Les autrichiens s’étaient retirés par le chemin de Bassano[4]. L’armée les y suivit, & entama continuellement leur arrière-garde. A l’embranchement des routes de Bassano & de Treviso[5], ils se dirigèrent vers cette dernière ville, en brûlant derrière eux le pont qui se trouve sur le torrent près de la Palu[6]. Arrivés au village de Saint-Pierre in Gu[7], nous le trouvâmes occupé par un corps de troupes, qui fut chargé vigoureusement. Le village fut enlevé après un combat qui nous valut encore 600 prisonniers & une pièce de canon.
Nous marchâmes vers la Brenta. L’avant-garde arriva au moment où l’ennemi tentait de détruire le pont. Il s’engagea d’une rive à l’autre une forte canonnade, que la nuit seule fit cesser.
L’armée bivouaqua sur la rive droite. A quatre heures du matin, je fis passer à gué plusieurs régimens de cavalerie avec les voltigeurs en croupe, pendant qu’on réparait le pont. L’armée défila bientôt, & nous arrivâmes à Cittadella[8] assez à temps pour enlever les derniers postes de l’ennemi. A cinq heures du soir, nous entrions dans Castelfranco[9], & nos chasseurs occupaient déjà en avant Salratrunda[10] & Albaredo[11]. Le général en chef sentit la nécessité d’accorder quelques heures aux besoins de l’armée.
Dans notre marche depuis Montebello, nous avons fait plus de 1800 prisonniers.
La division de droite s’est dirigée sur Padoue[12], où elle arrive aujourd’hui ; celle de gauche s’est portée par les sette communi[13] sur Bassano, qu’elle occupera demain.
L’armée marche vers la Piave[14].
NOTES
[1] In : Mémorial administratif du département de l’Ourte, n° 299 du 30 brumaire an XIV (21.11.1805), p. 187-188. Liège : J.F. Desoer, 1806. (Mémorial administratif du département de l’Ourte ; IX).
[2] 5 novembre 1805.
[3] Vicenza, ville sur le Bacchiglione, au nord-est de Vérone et au nord-ouest de Padoue.
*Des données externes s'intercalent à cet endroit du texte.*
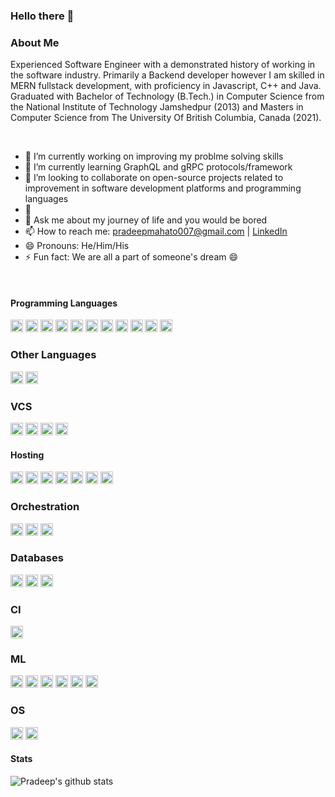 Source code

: ### Hello there 👋

<!--
**pradm007/pradm007** is a ✨ _special_ ✨ repository because its `README.md` (this file) appears on your GitHub profile.

Here are some ideas to get you started:
-->

### About Me
Experienced Software Engineer with a demonstrated history of working in the software industry. Primarily a Backend developer however I am skilled in MERN fullstack development, with proficiency in Javascript, C++ and Java. Graduated with Bachelor of Technology (B.Tech.) in Computer Science from the National Institute of Technology Jamshedpur (2013) and Masters in Computer Science from The University Of British Columbia, Canada (2021). 

</br>

- 🔭 I’m currently working on improving my problme solving skills
- 🌱 I’m currently learning GraphQL and gRPC protocols/framework
- 👯 I’m looking to collaborate on open-source projects related to improvement in software development platforms and programming languages
- 🤔 
- 💬 Ask me about my journey of life and you would be bored
- 📫 How to reach me: [pradeepmahato007@gmail.com](mailto:pradeepmahato007@gmail.com) | [LinkedIn](https://www.linkedin.com/in/pradeep-mahato-bab4b045/)
- 😄 Pronouns: He/Him/His
- ⚡ Fun fact: We are all a part of someone's dream 😄

</br>

#### Programming Languages
<img height="20" alt="C++" src="https://img.shields.io/badge/c++%20-%2300599C.svg?&style=for-the-badge&logo=c%2B%2B&ogoColor=white"/> <img height="20" alt="Python" src="https://img.shields.io/badge/python%20-%2314354C.svg?&style=for-the-badge&logo=python&logoColor=white"/> <img height="20" alt="NodeJS" src="https://img.shields.io/badge/node.js%20-%2343853D.svg?&style=for-the-badge&logo=node.js&logoColor=white"/> <img height="20" alt="JavaScript" src="https://img.shields.io/badge/javascript%20-%23323330.svg?&style=for-the-badge&logo=javascript&logoColor=%23F7DF1E"/> <img height="20" alt="TypeScript" src="https://img.shields.io/badge/typescript%20-%23007ACC.svg?&style=for-the-badge&logo=typescript&logoColor=white"/> <img height="20" alt="HTML5" src="https://img.shields.io/badge/html5%20-%23E34F26.svg?&style=for-the-badge&logo=html5&logoColor=white"/> <img height="20" alt="CSS3" src="https://img.shields.io/badge/css3%20-%231572B6.svg?&style=for-the-badge&logo=css3&logoColor=white"/> <img height="20" alt="Java" src="https://img.shields.io/badge/java-%23ED8B00.svg?&style=for-the-badge&logo=java&logoColor=white"/> <img height="20" alt="PHP" src="https://img.shields.io/badge/php-%23777BB4.svg?&style=for-the-badge&logo=php&logoColor=white"/> <img height="20" alt="R" src="https://img.shields.io/badge/r-%23276DC3.svg?&style=for-the-badge&logo=r&logoColor=white"/> <img height="20" alt="GraphQL" src="https://img.shields.io/badge/-GraphQL-E10098?style=for-the-badge&logo=graphql"/>

### Other Languages
<img height="20" alt="LaTeX" src="https://img.shields.io/badge/latex%20-%23008080.svg?&style=for-the-badge&logo=latex&logoColor=white"/> <img height="20" alt="Markdown" src="https://img.shields.io/badge/markdown-%23000000.svg?&style=for-the-badge&logo=markdown&logoColor=white"/>

### VCS
<img height="20" alt="Git" src="https://img.shields.io/badge/git%20-%23F05033.svg?&style=for-the-badge&logo=git&logoColor=white"/> <img height="20" alt="GitHub" src="https://img.shields.io/badge/github%20-%23121011.svg?&style=for-the-badge&logo=github&logoColor=white"/> <img height="20" alt="GitLab" src="https://img.shields.io/badge/gitlab%20-%23181717.svg?&style=for-the-badge&logo=gitlab&logoColor=white"/> <img height="20" alt="Bitbucket" src="https://img.shields.io/badge/bitbucket%20-%230047B3.svg?&style=for-the-badge&logo=bitbucket&logoColor=white"/>

#### Hosting
<img height="20" alt="AWS" src="https://img.shields.io/badge/AWS%20-%23FF9900.svg?&style=for-the-badge&logo=amazon-aws&logoColor=white"/> <img height="20" alt="Google Cloud" src="https://img.shields.io/badge/Google%20Cloud%20-%234285F4.svg?&style=for-the-badge&logo=google-cloud&logoColor=white"/> <img height="20" alt="Azure" src="https://img.shields.io/badge/azure%20-%230072C6.svg?&style=for-the-badge&logo=azure-devops&logoColor=white"/> <img height="20" alt="Azure" src="https://img.shields.io/badge/azure%20-%230072C6.svg?&style=for-the-badge&logo=azure-devops&logoColor=white"/> <img height="20" alt="Heroku" src="https://img.shields.io/badge/heroku%20-%23430098.svg?&style=for-the-badge&logo=heroku&logoColor=white"/> <img height="20" alt="DigitalOcean" src="https://img.shields.io/badge/DigitalOcean-%230167ff.svg?&style=for-the-badge&logo=digitalOcean&logoColor=white"/> <img height="20" alt="Firebase" src="https://img.shields.io/badge/firebase%20-%23039BE5.svg?&style=for-the-badge&logo=firebase"/>

### Orchestration
<img height="20" alt="Docker" src="https://img.shields.io/badge/docker%20-%230db7ed.svg?&style=for-the-badge&logo=docker&logoColor=white"/> <img height="20" alt="Kubernetes" src="https://img.shields.io/badge/kubernetes%20-%23326ce5.svg?&style=for-the-badge&logo=kubernetes&logoColor=white"/> <img height="20" alt="ElasticSearch" src="https://img.shields.io/badge/-ElasticSearch-005571?style=for-the-badge&logo=elasticsearch"/>

### Databases
<img height="20" alt="MongoDB" src ="https://img.shields.io/badge/MongoDB-%234ea94b.svg?&style=for-the-badge&logo=mongodb&logoColor=white"/> <img height="20" alt="Postgres" src ="https://img.shields.io/badge/postgres-%23316192.svg?&style=for-the-badge&logo=postgresql&logoColor=white"/> <img height="20" alt="SQLite" src ="https://img.shields.io/badge/sqlite-%2307205e.svg?&style=for-the-badge&logo=sqlite&logoColor=white"/>

### CI
<img height="20" alt="GitHub Actions" src="https://img.shields.io/badge/github%20actions%20-%232671E5.svg?&style=for-the-badge&logo=github%20actions&logoColor=white"/>

### ML
<img height="20" alt="Pandas" src="https://img.shields.io/badge/pandas%20-%23150458.svg?&style=for-the-badge&logo=pandas&logoColor=white" /> <img height="20" alt="NumPy" src="https://img.shields.io/badge/numpy%20-%23013243.svg?&style=for-the-badge&logo=numpy&logoColor=white" /> <img height="20" alt="Keras" src="https://img.shields.io/badge/Keras%20-%23D00000.svg?&style=for-the-badge&logo=Keras&logoColor=white"/> <img height="20" alt="TensorFlow" src="https://img.shields.io/badge/TensorFlow%20-%23FF6F00.svg?&style=for-the-badge&logo=TensorFlow&logoColor=white" /> <img height="20" alt="PyTorch" src="https://img.shields.io/badge/PyTorch%20-%23EE4C2C.svg?&style=for-the-badge&logo=PyTorch&logoColor=white" /> <img height="20" alt="Jupyter" src="https://img.shields.io/badge/Jupyter%20-%23F37626.svg?&style=for-the-badge&logo=Jupyter&logoColor=white" />

### OS
<img height="20" alt="Ubuntu" src="https://img.shields.io/badge/Ubuntu-E95420?style=for-the-badge&logo=ubuntu&logoColor=white" /> <img height="20" alt="Android" src="https://img.shields.io/badge/Android-3DDC84?style=for-the-badge&logo=android&logoColor=white" />

#### Stats

![Pradeep's github stats](https://github-readme-stats.vercel.app/api?username=pradm007&show_icons=true&theme=radical)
Chef-lieu de l’une des provinces de la Terre ferme de Vénétie. Elle deviendra ultérieurement le siège de la préfecture du département du Bacchiglione.
[4] Aujourd’hui Bassano del Grappa, ville sur la Brenta, au nord-est de Vicence. Chef-lieu de province en Terre ferme. Deviendra sous-préfecture du Bacchiglione.
[5] Trévise, en français : ville au nord-est de Vicence et au nord de Venise, chef-lieu de province en Terre ferme. Va devenir préfecture du département du Tagliamento. L’embranchement dont il est question ici se trouve à la sortie nord-est de Vicence.
[6] Près de l’actuelle commune de Quinto Vicentino, sur la Tesina, entre Vicence et San Pietro in Gù.
[7] San Pietro in Gù, village au nord-est de Vicence, mais déjà dans le Padouan et peu avant le passage de la Brenta.
[8] Ville au nord-est de San Pietro in Gù, sur la rive gauche de la Brenta.
[9] Castelfranco Veneto, ville à l’est de Cittadella, sur le Sile. Sera sous-préfecture du Tagliamento.
[10] Salvatronda, village à la sortie est de Castelfranco.
[11] Village un peu à l’est de Salvatronda, sur la route de Castelfranco à Trévise.
[12] Padova. Ville au sud de Castelfranco, future préfecture du département de la Brenta.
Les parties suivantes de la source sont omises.